Saturday, March 10, 2012

The Cuban Missile Crisis and Iran


Thinking about allowing a nuclear-armed Iran and Cold War-style containment as options? Studying up on the Cuban Missile Crisis should make you think twice, to say the least.


Cuba's Communist regime and Iran's Islamist regime are allies, united by a common hatred of the United States. This should be a matter of serious concern, given Cuba's transfer to Iran of biotechnology materials and knowhow, under cover of cooperative, scientific and medical research accords, which may have aided Iranian development of biological weapons.

But Iran has no doubt gained something else from Cuba--namely, potentially valuable insights into the enormous capacity for self-delusion and denial that exists on the part of many U.S. policymakers and pundits.

The historical parallels are striking. Just as nowadays Iran's intentions are hidden in plain sight, Soviet-Cuban intentions were fairly obvious in the months leading up to the Cuban Missile Crisis, the most dangerous episode of the Cold War. No espionage activities (no James Bond or Blackford Oakes missions) were necessary to figure out what Moscow and Havana were up to in 1962; and none are required today. Merely reading the news should suffice.

Back to the missile crisis. In the late summer and early autumn of '62, the Kennedy administration and its admirers in the press downplayed or ridiculed Republican Congressional concerns over a growing Soviet military presence in Cuba, an island only 90 miles off the U.S. shore. Soviet ships loaded with military equipment had begun arriving in Cuba at the rate of one or more a day starting sometime in July; and it is now known that by September or earlier, Moscow had introduced offensive missiles and bombers, complete with nuclear warheads, into Cuba, and that the Soviet plan was to wait until the installation was finished before confronting Washington with the frightening new reality.

On August 10, CIA director John A. McCone wrote a memo to President Kennedy in which he asserted that the Soviets were preparing to introduce ballistic missiles into Cuba. Then, Senator Kenneth Keating (R-New York), who probably received his information from Cuban exiles in Florida, warned on the Senate floor that the Soviets were building missile launch sites in Cuba, "pads capable of hurling missiles into the heartland of the United States and as far as the Panama Canal Zone."

The charge was dismissed as absurd. The so-called dean of American columnists, Walter Lippmann (a liberal who had actually praised Hitler during the Nazi rise to power), responded by assuring his readers, "The present Cuban military buildup is not only not capable of offensive action, but also it is not capable of defensive action against the United States."

The rest is history. Click here and here to read it.

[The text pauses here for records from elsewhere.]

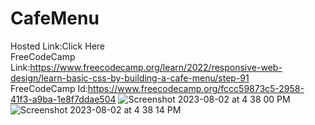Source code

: # CafeMenu
Hosted Link:<a src="https://tiwariabhishek0599.github.io/CafeMenu/">Click Here</a>
<br>
FreeCodeCamp Link:https://www.freecodecamp.org/learn/2022/responsive-web-design/learn-basic-css-by-building-a-cafe-menu/step-91
<br>
FreeCodeCamp Id:https://www.freecodecamp.org/fccc59873c5-2958-41f3-a9ba-1e8f7ddae504
![Screenshot 2023-08-02 at 4 38 00 PM](https://github.com/tiwariabhishek0599/CafeMenu/assets/118967913/c308ad16-b3ba-45a0-a016-665a494ac039)
![Screenshot 2023-08-02 at 4 38 14 PM](https://github.com/tiwariabhishek0599/CafeMenu/assets/118967913/97916ff4-b731-45f9-b8d9-b02cd6a9ee62)
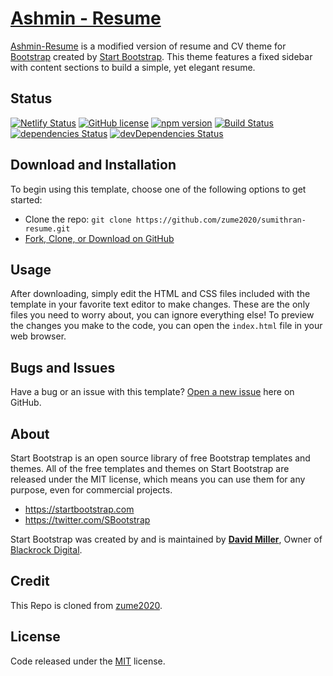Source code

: # [Ashmin - Resume](https://ashminantony.github.io/)

[Ashmin-Resume](https://ashminantony.github.io/) is a modified version of resume and CV theme for [Bootstrap](http://getbootstrap.com/) created by [Start Bootstrap](http://startbootstrap.com/). This theme features a fixed sidebar with content sections to build a simple, yet elegant resume.


## Status

[![Netlify Status](https://api.netlify.com/api/v1/badges/6d7da2f5-715e-401f-9baf-ece07de9187e/deploy-status)](https://app.netlify.com/sites/sumithran/deploys)
[![GitHub license](https://img.shields.io/badge/license-MIT-blue.svg)](https://raw.githubusercontent.com/BlackrockDigital/startbootstrap-resume/master/LICENSE)
[![npm version](https://img.shields.io/npm/v/startbootstrap-resume.svg)](https://www.npmjs.com/package/startbootstrap-resume)
[![Build Status](https://travis-ci.org/BlackrockDigital/startbootstrap-resume.svg?branch=master)](https://travis-ci.org/BlackrockDigital/startbootstrap-resume)
[![dependencies Status](https://david-dm.org/BlackrockDigital/startbootstrap-resume/status.svg)](https://david-dm.org/BlackrockDigital/startbootstrap-resume)
[![devDependencies Status](https://david-dm.org/BlackrockDigital/startbootstrap-resume/dev-status.svg)](https://david-dm.org/BlackrockDigital/startbootstrap-resume?type=dev)

## Download and Installation

To begin using this template, choose one of the following options to get started:
* Clone the repo: `git clone https://github.com/zume2020/sumithran-resume.git`
* [Fork, Clone, or Download on GitHub](https://github.com/AshminAntony/ashminantony.github.io)

## Usage

After downloading, simply edit the HTML and CSS files included with the template in your favorite text editor to make changes. These are the only files you need to worry about, you can ignore everything else! To preview the changes you make to the code, you can open the `index.html` file in your web browser.


## Bugs and Issues

Have a bug or an issue with this template? [Open a new issue](https://github.com/AshminAntony/ashminantony.github.io/issues) here on GitHub.

## About

Start Bootstrap is an open source library of free Bootstrap templates and themes. All of the free templates and themes on Start Bootstrap are released under the MIT license, which means you can use them for any purpose, even for commercial projects.

* https://startbootstrap.com
* https://twitter.com/SBootstrap

Start Bootstrap was created by and is maintained by **[David Miller](http://davidmiller.io/)**, Owner of [Blackrock Digital](http://blackrockdigital.io/).

## Credit

This Repo is cloned from [zume2020](https://github.com/zume2020/sumithran-resume).

## License

Code released under the [MIT](https://github.com/AshminAntony/ashminantony.github.io/blob/master/LICENSE) license.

The Wikipedia article's explanation of the Soviet deception program seems especially relevant in light of oil-rich Iran's claim--which many media personalities still seem willing to take seriously--that it is developing nuclear power for peaceful purposes. An excerpt:

From the very beginning, the Soviet's operation entailed elaborate denial and deception, known in the USSR as Maskirovka. All of the planning and preparation for transporting and deploying the missiles were carried out in the utmost secrecy, with only a very few told the exact nature of the mission. Even the troops detailed for the mission were given misdirection, told they were headed for a cold region and outfitted with ski boots, fleece-lined parkas, and other winter equipment. The Soviet code name, Operation Anadyr, was also the name of a river flowing into the Bering Sea, the name of the capital of Chukotsky District, and a bomber base in the far eastern region. All these were meant to conceal the program from both internal and external audiences.

Max Holland's historical essay is arguably even more relevant, addressing the need for the heads of intelligence agencies to resist pressures to provide policymakers with the intelligence they would prefer to receive instead of the intelligence they need to receive. He writes: "The literature on the [Cuban Missile Crisis] has painted a rosier-than-warranted picture… What actually happened was not a textbook case of how the system should work."

If the Soviet Union under Nikita Khrushchev (he was no Stalin) could dare to smuggle nuclear missiles into Cuba, imagine what Iran's missile-mad mullahs are capable of doing with atomic arms.